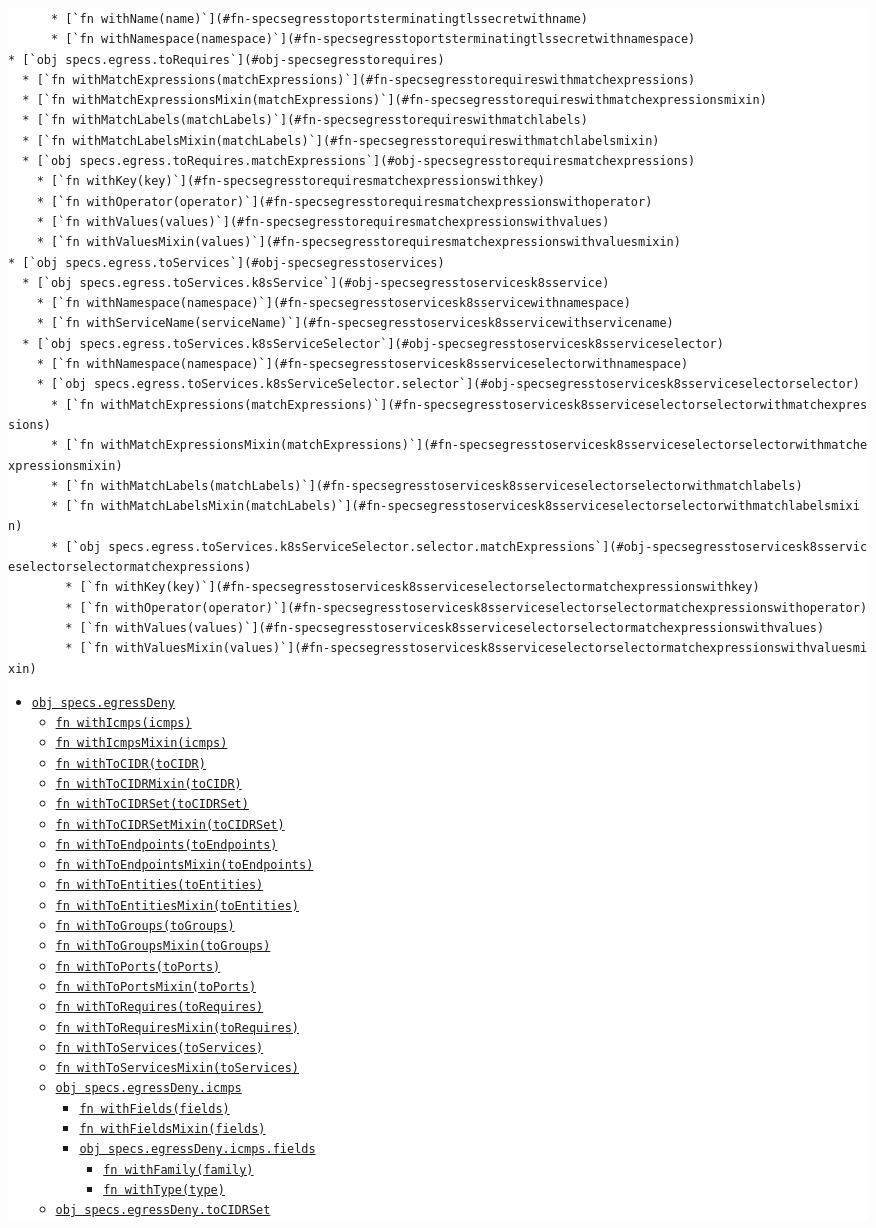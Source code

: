           * [`fn withName(name)`](#fn-specsegresstoportsterminatingtlssecretwithname)
          * [`fn withNamespace(namespace)`](#fn-specsegresstoportsterminatingtlssecretwithnamespace)
    * [`obj specs.egress.toRequires`](#obj-specsegresstorequires)
      * [`fn withMatchExpressions(matchExpressions)`](#fn-specsegresstorequireswithmatchexpressions)
      * [`fn withMatchExpressionsMixin(matchExpressions)`](#fn-specsegresstorequireswithmatchexpressionsmixin)
      * [`fn withMatchLabels(matchLabels)`](#fn-specsegresstorequireswithmatchlabels)
      * [`fn withMatchLabelsMixin(matchLabels)`](#fn-specsegresstorequireswithmatchlabelsmixin)
      * [`obj specs.egress.toRequires.matchExpressions`](#obj-specsegresstorequiresmatchexpressions)
        * [`fn withKey(key)`](#fn-specsegresstorequiresmatchexpressionswithkey)
        * [`fn withOperator(operator)`](#fn-specsegresstorequiresmatchexpressionswithoperator)
        * [`fn withValues(values)`](#fn-specsegresstorequiresmatchexpressionswithvalues)
        * [`fn withValuesMixin(values)`](#fn-specsegresstorequiresmatchexpressionswithvaluesmixin)
    * [`obj specs.egress.toServices`](#obj-specsegresstoservices)
      * [`obj specs.egress.toServices.k8sService`](#obj-specsegresstoservicesk8sservice)
        * [`fn withNamespace(namespace)`](#fn-specsegresstoservicesk8sservicewithnamespace)
        * [`fn withServiceName(serviceName)`](#fn-specsegresstoservicesk8sservicewithservicename)
      * [`obj specs.egress.toServices.k8sServiceSelector`](#obj-specsegresstoservicesk8sserviceselector)
        * [`fn withNamespace(namespace)`](#fn-specsegresstoservicesk8sserviceselectorwithnamespace)
        * [`obj specs.egress.toServices.k8sServiceSelector.selector`](#obj-specsegresstoservicesk8sserviceselectorselector)
          * [`fn withMatchExpressions(matchExpressions)`](#fn-specsegresstoservicesk8sserviceselectorselectorwithmatchexpressions)
          * [`fn withMatchExpressionsMixin(matchExpressions)`](#fn-specsegresstoservicesk8sserviceselectorselectorwithmatchexpressionsmixin)
          * [`fn withMatchLabels(matchLabels)`](#fn-specsegresstoservicesk8sserviceselectorselectorwithmatchlabels)
          * [`fn withMatchLabelsMixin(matchLabels)`](#fn-specsegresstoservicesk8sserviceselectorselectorwithmatchlabelsmixin)
          * [`obj specs.egress.toServices.k8sServiceSelector.selector.matchExpressions`](#obj-specsegresstoservicesk8sserviceselectorselectormatchexpressions)
            * [`fn withKey(key)`](#fn-specsegresstoservicesk8sserviceselectorselectormatchexpressionswithkey)
            * [`fn withOperator(operator)`](#fn-specsegresstoservicesk8sserviceselectorselectormatchexpressionswithoperator)
            * [`fn withValues(values)`](#fn-specsegresstoservicesk8sserviceselectorselectormatchexpressionswithvalues)
            * [`fn withValuesMixin(values)`](#fn-specsegresstoservicesk8sserviceselectorselectormatchexpressionswithvaluesmixin)
  * [`obj specs.egressDeny`](#obj-specsegressdeny)
    * [`fn withIcmps(icmps)`](#fn-specsegressdenywithicmps)
    * [`fn withIcmpsMixin(icmps)`](#fn-specsegressdenywithicmpsmixin)
    * [`fn withToCIDR(toCIDR)`](#fn-specsegressdenywithtocidr)
    * [`fn withToCIDRMixin(toCIDR)`](#fn-specsegressdenywithtocidrmixin)
    * [`fn withToCIDRSet(toCIDRSet)`](#fn-specsegressdenywithtocidrset)
    * [`fn withToCIDRSetMixin(toCIDRSet)`](#fn-specsegressdenywithtocidrsetmixin)
    * [`fn withToEndpoints(toEndpoints)`](#fn-specsegressdenywithtoendpoints)
    * [`fn withToEndpointsMixin(toEndpoints)`](#fn-specsegressdenywithtoendpointsmixin)
    * [`fn withToEntities(toEntities)`](#fn-specsegressdenywithtoentities)
    * [`fn withToEntitiesMixin(toEntities)`](#fn-specsegressdenywithtoentitiesmixin)
    * [`fn withToGroups(toGroups)`](#fn-specsegressdenywithtogroups)
    * [`fn withToGroupsMixin(toGroups)`](#fn-specsegressdenywithtogroupsmixin)
    * [`fn withToPorts(toPorts)`](#fn-specsegressdenywithtoports)
    * [`fn withToPortsMixin(toPorts)`](#fn-specsegressdenywithtoportsmixin)
    * [`fn withToRequires(toRequires)`](#fn-specsegressdenywithtorequires)
    * [`fn withToRequiresMixin(toRequires)`](#fn-specsegressdenywithtorequiresmixin)
    * [`fn withToServices(toServices)`](#fn-specsegressdenywithtoservices)
    * [`fn withToServicesMixin(toServices)`](#fn-specsegressdenywithtoservicesmixin)
    * [`obj specs.egressDeny.icmps`](#obj-specsegressdenyicmps)
      * [`fn withFields(fields)`](#fn-specsegressdenyicmpswithfields)
      * [`fn withFieldsMixin(fields)`](#fn-specsegressdenyicmpswithfieldsmixin)
      * [`obj specs.egressDeny.icmps.fields`](#obj-specsegressdenyicmpsfields)
        * [`fn withFamily(family)`](#fn-specsegressdenyicmpsfieldswithfamily)
        * [`fn withType(type)`](#fn-specsegressdenyicmpsfieldswithtype)
    * [`obj specs.egressDeny.toCIDRSet`](#obj-specsegressdenytocidrset)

----

- Work instructions -
Could you find every line in the records above that contains the word "withMatchLabelsMixin" and copy it?

- Task answer -
      * [`fn withMatchLabelsMixin(matchLabels)`](#fn-specsegresstorequireswithmatchlabelsmixin)
          * [`fn withMatchLabelsMixin(matchLabels)`](#fn-specsegresstoservicesk8sserviceselectorselectorwithmatchlabelsmixin)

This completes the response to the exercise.